The cable comes in to my house (which is grounded with a grounding hub) and goes into an signal amplifier. I have four home run cable lines going to 4 different TV's from the amplifier. If I disconnect any one of these home run lines and using a volt meter measure from either the center conductor or the connector itself, I get anywhere from 42 VAC to 54 VAC (depending on which line I measure). With the cable still disconnected from the amp, I then measured at the cable box. I disconnected the cable from the wall (cable still connected to the cable box) I get the same AC voltage. (Measuring from the cable to the ground prong on a standard 120v wall outlet). The cable box also as an HDMI cable going from the cable box to the TV. I disconnect the HDMI cable from the TV and measured the outer shield on the HDMI cable to ground and again, AC voltage (????).

I then measured from the back on one of my TV's from the male coax connector to ground and AGAIN AV voltage? No other cables were connected to the TV other than the 120V power line. I attempted to isolate which circuit might be causing this very strange issue. By the way, all four TV's are on different circuits coming out of my breaker panel. If I turned off the circuit that I was measuring, obviously the AV voltage would go away. However I was unable to isolate any single circuit. I ended up calling an electrician.

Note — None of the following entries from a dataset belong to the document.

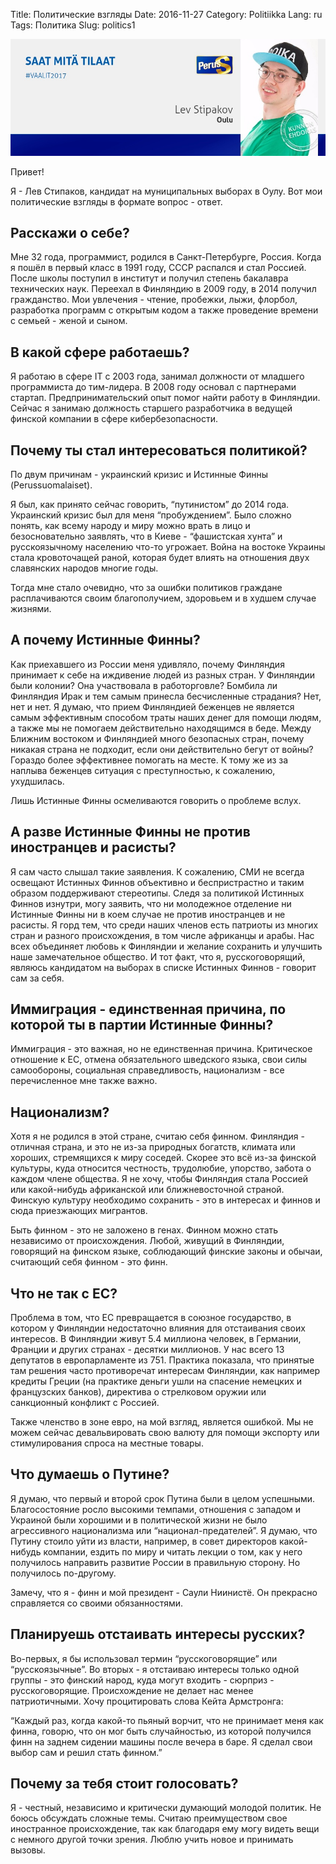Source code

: Title: Политические взгляды
Date: 2016-11-27
Category: Politiikka
Lang: ru
Tags: Политика
Slug: politics1

![](https://raw.githubusercontent.com/lstipakov/blog/master/content/jytkynaattori.jpg)

Привет!

Я - Лев Стипаков, кандидат на муниципальных выборах в Оулу. Вот мои политические взгляды в формате вопрос - ответ.

Расскажи о себе?
----------------

Мне 32 года, программист, родился в Санкт-Петербурге, Россия. Когда я пошёл в первый класс в 1991 году, СССР распался и стал Россией.  После школы поступил в институт и получил степень бакалавра технических наук. Переехал в Финляндию в 2009 году, в 2014 получил гражданство. Мои увлечения - чтение, пробежки, лыжи, флорбол, разработка программ с открытым кодом а также проведение времени с семьей - женой и сыном.

В какой сфере работаешь?
------------------------

Я работаю в сфере IT с 2003 года, занимал должности от младшего программиста до тим-лидера. В 2008 году основал с партнерами стартап. Предпринимательский опыт помог найти работу в Финляндии. Сейчас я занимаю должность старшего разработчика в ведущей финской компании в сфере кибербезопасности.

Почему ты стал интересоваться политикой?
----------------------------------------

По двум причинам - украинский кризис и Истинные Финны (Perussuomalaiset). 

Я был, как принято сейчас говорить, “путинистом” до 2014 года. Украинский кризис был для меня “пробуждением”. Было сложно понять, как всему народу и миру можно врать в лицо и безосновательно заявлять, что в Киеве - “фашистская хунта” и русскоязычному населению что-то угрожает.  Война на востоке Украины стала кровоточащей раной, которая будет влиять на отношения двух славянских народов многие годы.

Тогда мне стало очевидно, что за ошибки политиков граждане расплачиваются своим благополучием, здоровьем и в худшем случае жизнями.

А почему Истинные Финны?
------------------------

Как приехавшего из России меня удивляло, почему Финляндия принимает к себе на иждивение людей из разных стран. У Финляндии были колонии? Она участвовала в работорговле? Бомбила ли Финляндия Ирак и тем самым принесла бесчисленные страдания? Нет, нет и нет. Я думаю, что прием Финляндией беженцев не является самым эффективным способом траты наших денег для помощи людям, а также мы не помогаем действительно находящимся в беде. Между Ближним востоком и Финляндией много безопасных стран, почему никакая страна не подходит, если они действительно бегут от войны? Гораздо более эффективнее помогать на месте. К тому же из за наплыва беженцев ситуация с преступностью, к сожалению, ухудшилась.

Лишь Истинные Финны осмеливаются говорить о проблеме вслух. 

А разве Истинные Финны не против иностранцев и расисты?
-------------------------------------------------------

Я сам часто слышал такие заявления. К сожалению, СМИ не всегда освещают Истинных Финнов объективно и беспристрастно и таким образом поддерживают стереотипы. Следя за политикой Истинных Финнов изнутри, могу заявить, что ни молодежное отделение ни Истинные Финны ни в коем случае не против иностранцев и не расисты. Я горд тем, что среди наших членов есть патриоты из многих стран и разного происхождения, в том числе африканцы и арабы. Нас всех объединяет любовь к Финляндии и желание сохранить и улучшить наше замечательное общество. И тот факт, что я, русскоговорящий, являюсь кандидатом на выборах в списке Истинных Финнов - говорит сам за себя.

Иммиграция - единственная причина, по которой ты в партии Истинные Финны?
-------------------------------------------------------------------------

Иммиграция - это важная, но не единственная причина. Критическое отношение к ЕС, отмена обязательного шведского языка, свои силы самообороны, социальная справедливость, национализм - все перечисленное мне также важно.

Национализм?
------------

Хотя я не родился в этой стране, считаю себя финном. Финляндия - отличная страна, и это не из-за природных богатств, климата или хороших, стремящихся к миру соседей. Скорее это всё из-за финской культуры, куда относится честность, трудолюбие, упорство, забота о каждом члене общества. Я не хочу, чтобы Финляндия стала Россией или какой-нибудь африканской или ближневосточной страной. Финскую культуру необходимо сохранить - это в интересах и финнов и сюда приезжающих мигрантов.

Быть финном - это не заложено в генах. Финном можно стать независимо от происхождения. Любой, живущий в Финляндии, говорящий на финском языке, соблюдающий финские законы и обычаи, считающий себя финном - это финн.

Что не так с ЕС?
----------------

Проблема в том, что ЕС превращается в союзное государство, в котором у Финляндии недостаточно влияния для отстаивания своих интересов. В Финляндии живут 5.4 миллиона человек, в Германии, Франции и других странах - десятки миллионов. У нас всего 13 депутатов в европарламенте из 751. Практика показала, что принятые там решения часто противоречат интересам Финляндии, как например кредиты Греции (на практике деньги ушли на спасение немецких и французских банков), директива о стрелковом оружии или санкционный конфликт с Россией.

Также членство в зоне евро, на мой взгляд, является ошибкой. Мы не можем сейчас девальвировать свою валюту для помощи экспорту или стимулирования спроса на местные товары.

Что думаешь о Путине?
---------------------

Я думаю, что первый и второй срок Путина были в целом успешными. Благосостояние росло высокими темпами, отношения с западом и Украиной были хорошими и в политической жизни не было агрессивного национализма или “национал-предателей”. Я думаю, что Путину стоило уйти из власти, например, в совет директоров какой-нибудь компании, ездить по миру и читать лекции о том, как у него получилось направить развитие России в правильную сторону. Но получилось по-другому.

Замечу, что я - финн и мой президент - Саули Ниинистё. Он прекрасно справляется со своими обязанностями.

Планируешь отстаивать интересы русских?
---------------------------------------

Во-первых, я бы использовал термин “русскоговорящие” или “русскоязычные”. Во вторых - я отстаиваю интересы только одной группы - это финский народ, куда могут входить - сюрприз - русскоговорящие. Происхождение не делает нас менее патриотичными. Хочу процитировать слова Кейта Армстронга:

“Каждый раз, когда какой-то пьяный ворчит, что не принимает меня как финна, говорю, что он мог быть случайностью, из которой получился финн на заднем сидении машины после вечера в баре. Я сделал свои выбор сам и решил стать финном.”

Почему за тебя стоит голосовать?
--------------------------------

Я - честный, независимо и критически думающий молодой политик. Не боюсь обсуждать сложные темы. Считаю преимуществом свое иностранное происхождение, так как благодаря ему могу видеть вещи с немного другой точки зрения. Люблю учить новое и принимать вызовы.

He came out and was puzzled from the start. He disconnect every ground wire AND neutral wire from the panel one by one but we could not isolate a bad circuit. He checked all grounds and outlets the TV's and cable boxes are plugged in to and all were good. I forgot to mention above that if we connect the cable back to the cable amp (which is grounded), I get no AV voltage back at the cable boxes. To try and narrow this down, I got my generator out and connected one TV with it's cable box to it. The TV and cable box was totally disconnected from anything in my house. It was only connected with an extension cord to my outside generator and I was able to measure AV voltage on the coax coming out of the cable box. The electrician gave up. But now I am out $200 and I still have the issue every morning having to reboot my cable box.

Best Answer

If your cables are running parallel to a power cable they will induce a small voltage on the line. The cable should have a ground wire at the entrance of the house this is usually bonded to a metal water pipe. Verify that the cable ground is going to a well grounded place (metal Pipe or Conduit that is grounded). If you do not see a ground wire from the external cable box at the entrance to the house it was not installed properly, a ground needs to be added and that should eliminate your problem.